Citic's price goal is currently the highest among Wall Street analysts. iQiyi's surge would result in the stock closing out the week just ahead of $28.33, a problematic development perhaps -- but more than likely a dinner bell for earlier analysts to jack up their price targets unless they're willing to bet against the stock's hearty momentum.
From zero to hero
Last week's bullish analyst initiation and the market's favorable reaction a week earlier to iQiyi opening its first "Yuke" on-demand cinema are sending the shares to fresh all-time highs, but the event that set all of these gains in motion likely was the dot-com darling's first-quarter report in late April. iQiyi's first financial update since its late March IPO was a model-affirming juggernaut, and the stock was languishing as a broken IPO before showing the market the kind of growth that it's capable of generating.

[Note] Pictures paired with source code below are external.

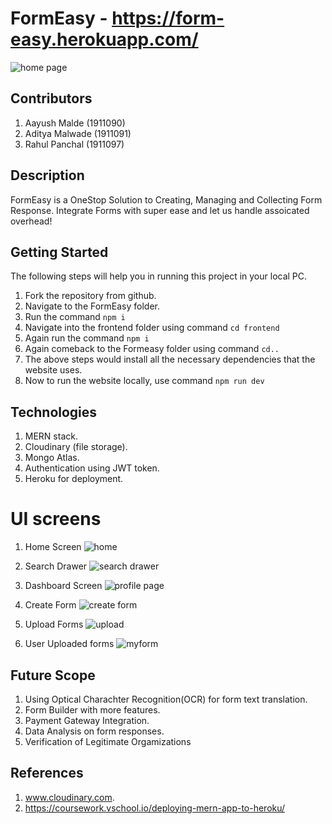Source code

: # FormEasy - https://form-easy.herokuapp.com/
![home page](https://user-images.githubusercontent.com/75043089/147510043-483dbdfe-44d5-4308-887b-14b5a41f57f9.jpg)

## Contributors
1. Aayush Malde (1911090)
2. Aditya Malwade (1911091)
3. Rahul Panchal (1911097)

## Description
FormEasy is a OneStop Solution to Creating, Managing and Collecting Form Response. Integrate Forms with super ease and let us handle assoicated overhead!

## Getting Started
The following steps will help you in running this project in your local PC.
1. Fork the repository from github.
2. Navigate to the FormEasy folder.
3. Run the command ```npm i```
4. Navigate into the frontend folder using command ```cd frontend```
5. Again run the command ```npm i```
6. Again comeback to the Formeasy folder using command ```cd..```
7. The above steps would install all the necessary dependencies that the website uses.
8. Now to run the website locally, use command ```npm run dev```

## Technologies
1. MERN stack. 
2. Cloudinary (file storage).
3. Mongo Atlas.
4. Authentication using JWT token.
5. Heroku for deployment.

# UI screens
1. Home Screen
![home](https://user-images.githubusercontent.com/75043089/147510830-7e045297-ec48-42ab-82a8-6154d711668f.jpg)

2. Search Drawer 
![search drawer](https://user-images.githubusercontent.com/75043089/147510836-9453f7f6-a90c-4ac9-8b0d-0972accbbfb7.jpg)

3. Dashboard Screen
![profile page](https://user-images.githubusercontent.com/75043089/147510160-70215c62-0887-43db-b9c2-e42dc9c7e66c.jpg)

4. Create Form
![create form](https://user-images.githubusercontent.com/75043089/147510864-99704fbd-16eb-4704-a426-e795ddbcfa2e.jpg)

5. Upload Forms 
![upload](https://user-images.githubusercontent.com/75043089/147510239-bbef3e63-99f1-4da0-b6fa-f73060918a03.jpg)

6. User Uploaded forms
![myform](https://user-images.githubusercontent.com/75043089/147510857-09110575-061b-4a2a-a78b-0eaa0eae8414.jpg)

## Future Scope
1. Using Optical Charachter Recognition(OCR) for form text translation.
2. Form Builder with more features.
3. Payment Gateway Integration.
4. Data Analysis on form responses.
5. Verification of Legitimate Orgamizations


## References
1. www.cloudinary.com.
2. https://coursework.vschool.io/deploying-mern-app-to-heroku/

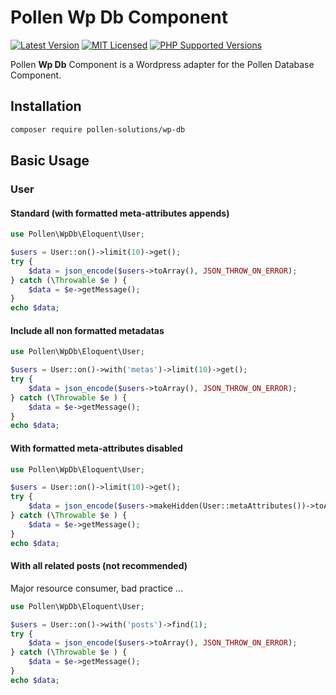 # Pollen Wp Db Component

[![Latest Version](https://img.shields.io/badge/release-1.0.0-blue?style=for-the-badge)](https://www.presstify.com/pollen-solutions/container/)
[![MIT Licensed](https://img.shields.io/badge/license-MIT-green?style=for-the-badge)](LICENSE.md)
[![PHP Supported Versions](https://img.shields.io/badge/PHP->=7.0-8892BF?style=for-the-badge&logo=php)](https://www.php.net/supported-versions.php)

Pollen **Wp Db** Component is a Wordpress adapter for the Pollen Database Component.

## Installation

```bash
composer require pollen-solutions/wp-db
```

## Basic Usage

### User

#### Standard (with formatted meta-attributes appends)

```php
use Pollen\WpDb\Eloquent\User;

$users = User::on()->limit(10)->get();
try {
    $data = json_encode($users->toArray(), JSON_THROW_ON_ERROR);
} catch (\Throwable $e ) {
    $data = $e->getMessage();
}
echo $data;
```

#### Include all non formatted metadatas

```php
use Pollen\WpDb\Eloquent\User;

$users = User::on()->with('metas')->limit(10)->get();
try {
    $data = json_encode($users->toArray(), JSON_THROW_ON_ERROR);
} catch (\Throwable $e ) {
    $data = $e->getMessage();
}
echo $data;
```

#### With formatted meta-attributes disabled

```php
use Pollen\WpDb\Eloquent\User;

$users = User::on()->limit(10)->get();
try {
    $data = json_encode($users->makeHidden(User::metaAttributes())->toArray(), JSON_THROW_ON_ERROR);
} catch (\Throwable $e ) {
    $data = $e->getMessage();
}
echo $data;

```

#### With all related posts (not recommended)

Major resource consumer, bad practice ...

```php
use Pollen\WpDb\Eloquent\User;

$users = User::on()->with('posts')->find(1);
try {
    $data = json_encode($users->toArray(), JSON_THROW_ON_ERROR);
} catch (\Throwable $e ) {
    $data = $e->getMessage();
}
echo $data;

```
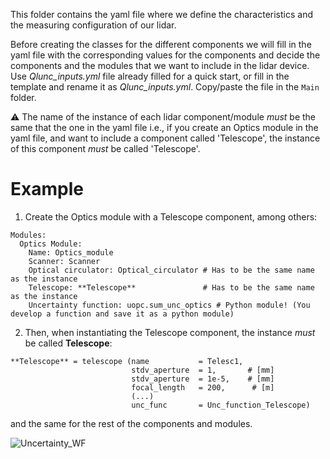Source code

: This folder contains the yaml file where we define the characteristics and the measuring configuration of our lidar.

Before creating the classes for the different components we will fill in the yaml file with the corresponding values for the components and decide the components and the modules that we want to include in the lidar device. 
Use *Qlunc_inputs.yml* file already filled for a quick start, or fill in the template and rename it as *Qlunc_inputs.yml*. Copy/paste the file in the `Main` folder.

:warning:  The name of the instance of each lidar component/module *must* be the same that the one in the yaml file i.e., if you create an Optics module in the yaml file, and want to include a component called 'Telescope',  the instance of this component *must* be called 'Telescope'.

# Example

1) Create the Optics module with a Telescope component, among others:
```
Modules:
  Optics Module:
    Name: Optics_module
    Scanner: Scanner
    Optical circulator: Optical_circulator # Has to be the same name as the instance
    Telescope: **Telescope**               # Has to be the same name as the instance
    Uncertainty function: uopc.sum_unc_optics # Python module! (You develop a function and save it as a python module)
```    
2) Then, when instantiating the Telescope component, the instance *must* be called **Telescope**:
```
**Telescope** = telescope (name           = Telesc1,
                           stdv_aperture  = 1,       # [mm]
                           stdv_aperture  = 1e-5,    # [mm]                       
                           focal_length   = 200,      # [m]                      
                           (...)
                           unc_func       = Unc_function_Telescope)
```
and the same for the rest of the components and modules.
    
![Uncertainty_WF](https://github.com/SWE-UniStuttgart/Qlunc/blob/main/Pictures_repo_/FlowChartUnc.JPG)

iQiyi stock is trading 58% higher than its IPO price of $18, which was a little more than two months ago, but if we go by the $15.30 it hit when it bottomed out on its fourth day of trading, the stock has gone on to nearly double. The strong quarter and a premium partnership with Chinese online retailer JD.com (NASDAQ:JD) got the ball rolling in its bullish direction.
The deal with JD.com to have members signing up for iQiyi VIP or JD Plus to enjoy the perks of the other platform's premium benefits is off to an encouraging start, with more than 1 million members signing up in the partnership's first few weeks. A million shared premium customers may be a drop in the bucket for a company that's now at 61 million premium subscribers, but it's helping accelerate growth. Revenue rose 57% in iQiyi's first quarter, higher than the 55% increase it posted for all of last year.

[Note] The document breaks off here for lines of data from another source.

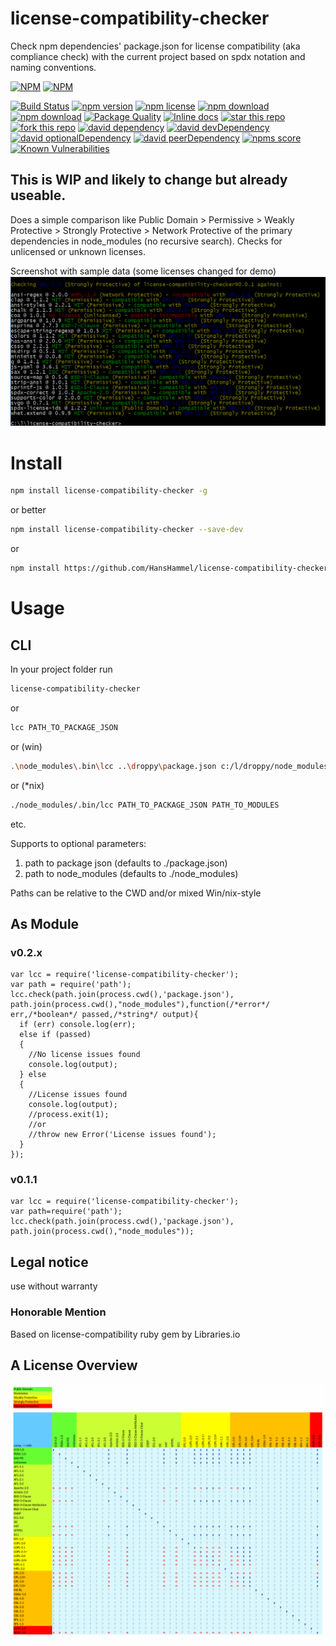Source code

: # license-compatibility-checker
Check npm dependencies' package.json for license compatibility (aka compliance check) with the current project based on spdx notation and naming conventions.

[![NPM](https://nodei.co/npm/license-compatibility-checker.png?downloads=true&downloadRank=true&stars=true)](https://nodei.co/npm/license-compatibility-checker/) 
[![NPM](https://nodei.co/npm-dl/license-compatibility-checker.png?months=9&height=3)](https://nodei.co/npm/license-compatibility-checker/)

[![Build Status](https://travis-ci.org/HansHammel/license-compatibility-checker.svg?branch=master)](https://travis-ci.org/HansHammel/license-compatibility-checker)
[![npm version](https://img.shields.io/npm/v/license-compatibility-checker.svg)](https://www.npmjs.com/package/license-compatibility-checker)
[![npm license](https://img.shields.io/npm/l/license-compatibility-checker.svg)](https://www.npmjs.com/package/license-compatibility-checker)
[![npm download](https://img.shields.io/npm/dm/license-compatibility-checker.svg)](https://www.npmjs.com/package/license-compatibility-checker)
[![npm download](https://img.shields.io/npm/dt/license-compatibility-checker.svg)](https://www.npmjs.com/package/license-compatibility-checker)
[![Package Quality](http://npm.packagequality.com/shield/license-compatibility-checker.svg)](http://packagequality.com/#?package=license-compatibility-checker)
[![Inline docs](http://inch-ci.org/github/HansHammel/license-compatibility-checker.svg?branch=master)](http://inch-ci.org/github/HansHammel/license-compatibility-checker)
[![star this repo](http://githubbadges.com/star.svg?user=HansHammel&repo=license-compatibility-checker&style=flat&color=fff&background=007ec6)](https://github.com/HansHammel/license-compatibility-checker)
[![fork this repo](http://githubbadges.com/fork.svg?user=HansHammel&repo=license-compatibility-checker&style=flat&color=fff&background=007ec6)](https://github.com/HansHammel/license-compatibility-checker/fork)
[![david dependency](https://img.shields.io/david/HansHammel/license-compatibility-checker.svg)](https://david-dm.org/HansHammel/license-compatibility-checker)
[![david devDependency](https://img.shields.io/david/dev/HansHammel/license-compatibility-checker.svg)](https://david-dm.org/HansHammel/license-compatibility-checker)
[![david optionalDependency](https://img.shields.io/david/optional/HansHammel/license-compatibility-checker.svg)](https://david-dm.org/HansHammel/license-compatibility-checker)
[![david peerDependency](https://img.shields.io/david/peer/HansHammel/license-compatibility-checker.svg)](https://david-dm.org/HansHammel/license-compatibility-checker)
[![npms score](https://badges.npms.io/license-compatibility-checker.svg)](https://www.npmjs.com/package/license-compatibility-checker)
[![Known Vulnerabilities](https://snyk.io/test/github/HansHammel/license-compatibility-checker/badge.svg)](https://snyk.io/test/github/HansHammel/license-compatibility-checker)

## This is WIP and likely to change but already useable.
Does a simple comparison like Public Domain > Permissive > Weakly Protective > Strongly Protective > Network Protective of the primary dependencies in node_modules (no recursive search).
Checks for unlicensed or unknown licenses.

Screenshot with sample data (some licenses changed for demo)
[![Screenshot](screenshots/screen.png)](screenshots/screen.png)

# Install

```sh
npm install license-compatibility-checker -g
```

or better

```sh
npm install license-compatibility-checker --save-dev
```

or

```sh
npm install https://github.com/HansHammel/license-compatibility-checker.git --save-dev
```

# Usage

## CLI

In your project folder run

```bash
license-compatibility-checker
```
	
or

```bash
lcc PATH_TO_PACKAGE_JSON
```
	
or (win)

```bash
.\node_modules\.bin\lcc ..\droppy\package.json c:/l/droppy/node_modules
```

or (*nix)

```bash
./node_modules/.bin/lcc PATH_TO_PACKAGE_JSON PATH_TO_MODULES
```

etc.

Supports to optional parameters: 
1. path to package json (defaults to ./package.json)
2. path to node_modules (defaults to ./node_modules)

Paths can be relative to the CWD and/or mixed Win/nix-style 

## As Module

### v0.2.x

```node
var lcc = require('license-compatibility-checker');
var path = require('path');
lcc.check(path.join(process.cwd(),'package.json'), path.join(process.cwd(),"node_modules"),function(/*error*/ err,/*boolean*/ passed,/*string*/ output){
  if (err) console.log(err);
  else if (passed)
  {
	//No license issues found
	console.log(output);
  } else
  { 
	//License issues found 
	console.log(output);
	//process.exit(1);
	//or
	//throw new Error('License issues found');
  }  
});
```

### v0.1.1

```node
var lcc = require('license-compatibility-checker');
var path=require('path');
lcc.check(path.join(process.cwd(),'package.json'), path.join(process.cwd(),"node_modules"));
```

## Legal notice
 
 use without warranty
 
### Honorable Mention
Based on license-compatibility ruby gem by Libraries.io


## A License Overview

[![Licences](licenses.png)](licenses.svg)

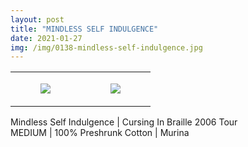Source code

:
 ```yaml
---
layout: post
title: "MINDLESS SELF INDULGENCE"
date: 2021-01-27
img: /img/0138-mindless-self-indulgence.jpg
---
```




<table style="width:100%;"><tr><td style="vertical-align:top;">
      <figure class="tmblr-full" data-orig-height="2048" data-orig-width="1365" data-orig-src="https://concertshirts.netlify.app/shirts/0138/0138-01.jpg"><img src="https://64.media.tumblr.com/4a2cbbe4c42991698b4bb6ceefd7aa12/635fbfb606c1b094-01/s540x810/6b7b1b0b42710056fb68be8e7e746622e51a1533.jpg" data-orig-height="2048" data-orig-width="1365" data-orig-src="https://concertshirts.netlify.app/shirts/0138/0138-01.jpg"/></figure></td>
    <td style="vertical-align:top;">
      <figure class="tmblr-full" data-orig-height="2048" data-orig-width="1365" data-orig-src="https://concertshirts.netlify.app/shirts/0138/0138-02.jpg"><img src="https://64.media.tumblr.com/70fee70096653f1e838c39aaa7889425/635fbfb606c1b094-15/s540x810/2bc3dc45a0c942cf8dc04741e6cd5cef55c6c9b9.jpg" data-orig-height="2048" data-orig-width="1365" data-orig-src="https://concertshirts.netlify.app/shirts/0138/0138-02.jpg"/></figure></td>
  </tr></table><p>
  Mindless Self Indulgence | Cursing In Braille 2006 Tour<br/>MEDIUM | 100% Preshrunk Cotton | Murina
</p>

Losses continue, but analysts have accepted that we're years away from profitability. iQiyi is investing in marketing and content to attract and retain users, and it will be those measuring sticks that the stock will be judged by in the coming quarters. It also doesn't hurt when membership services are growing faster than ad revenue, an encouraging sign that the company is doing a better job of converting its huge base of free users into paying customers.
The next few days will be interesting. If the stock holds or builds on its recent gains, there will be plenty of bullish analysts with price targets well below where the stock is now. Those Wall Street pros will need to either downgrade the stock or boost their price targets.
There naturally will be a lot riding on iQiyi's next quarterly report to validate the bullish trends investors saw the first time around, but those numbers won't come out until late July. The bulls are feeling pretty good right now, but the bears were felling the same way two months ago.